**Problem details:** Return the complete listing exactly as it reads, with each picture removed.

Start of Block

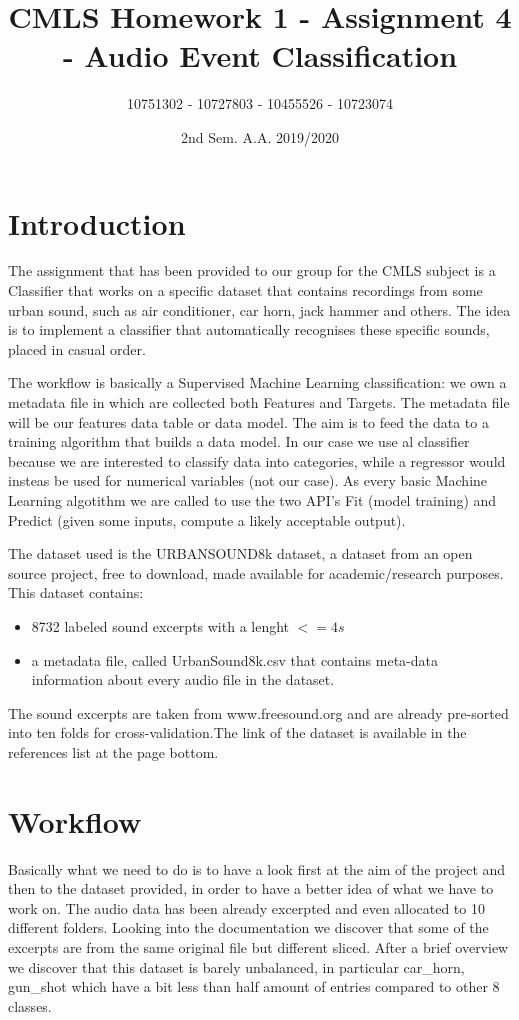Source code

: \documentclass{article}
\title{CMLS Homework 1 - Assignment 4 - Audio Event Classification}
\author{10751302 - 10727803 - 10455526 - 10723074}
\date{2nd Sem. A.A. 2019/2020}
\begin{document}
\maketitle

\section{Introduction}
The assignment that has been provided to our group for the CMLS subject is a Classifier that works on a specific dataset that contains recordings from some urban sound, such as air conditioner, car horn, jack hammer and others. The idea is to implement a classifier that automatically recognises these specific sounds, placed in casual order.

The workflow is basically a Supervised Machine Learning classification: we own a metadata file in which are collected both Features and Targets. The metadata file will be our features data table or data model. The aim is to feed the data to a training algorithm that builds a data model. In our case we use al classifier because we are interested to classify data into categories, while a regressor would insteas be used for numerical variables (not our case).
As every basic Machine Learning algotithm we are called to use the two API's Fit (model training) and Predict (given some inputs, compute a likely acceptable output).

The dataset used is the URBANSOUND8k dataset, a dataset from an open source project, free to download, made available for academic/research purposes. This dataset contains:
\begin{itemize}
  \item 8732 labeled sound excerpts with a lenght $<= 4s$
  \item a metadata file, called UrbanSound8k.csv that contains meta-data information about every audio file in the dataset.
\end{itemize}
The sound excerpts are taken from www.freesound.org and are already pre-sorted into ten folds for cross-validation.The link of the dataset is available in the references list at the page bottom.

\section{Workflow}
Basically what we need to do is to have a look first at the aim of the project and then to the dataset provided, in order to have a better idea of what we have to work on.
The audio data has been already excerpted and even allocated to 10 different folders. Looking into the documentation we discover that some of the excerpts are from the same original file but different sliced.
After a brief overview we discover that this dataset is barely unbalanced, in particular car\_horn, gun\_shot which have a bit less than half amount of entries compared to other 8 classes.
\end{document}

End of Block

**Output of the task:**
Source code

: \documentclass{article}
\title{CMLS Homework 1 - Assignment 4 - Audio Event Classification}
\author{10751302 - 10727803 - 10455526 - 10723074}
\date{2nd Sem. A.A. 2019/2020}
\begin{document}
\maketitle

\section{Introduction}
The assignment that has been provided to our group for the CMLS subject is a Classifier that works on a specific dataset that contains recordings from some urban sound, such as air conditioner, car horn, jack hammer and others. The idea is to implement a classifier that automatically recognises these specific sounds, placed in casual order.

The workflow is basically a Supervised Machine Learning classification: we own a metadata file in which are collected both Features and Targets. The metadata file will be our features data table or data model. The aim is to feed the data to a training algorithm that builds a data model. In our case we use al classifier because we are interested to classify data into categories, while a regressor would insteas be used for numerical variables (not our case).
As every basic Machine Learning algotithm we are called to use the two API's Fit (model training) and Predict (given some inputs, compute a likely acceptable output).

The dataset used is the URBANSOUND8k dataset, a dataset from an open source project, free to download, made available for academic/research purposes. This dataset contains:
\begin{itemize}
  \item 8732 labeled sound excerpts with a lenght $<= 4s$
  \item a metadata file, called UrbanSound8k.csv that contains meta-data information about every audio file in the dataset.
\end{itemize}
The sound excerpts are taken from www.freesound.org and are already pre-sorted into ten folds for cross-validation.The link of the dataset is available in the references list at the page bottom.

\section{Workflow}
Basically what we need to do is to have a look first at the aim of the project and then to the dataset provided, in order to have a better idea of what we have to work on.
The audio data has been already excerpted and even allocated to 10 different folders. Looking into the documentation we discover that some of the excerpts are from the same original file but different sliced.
After a brief overview we discover that this dataset is barely unbalanced, in particular car\_horn, gun\_shot which have a bit less than half amount of entries compared to other 8 classes.
\end{document}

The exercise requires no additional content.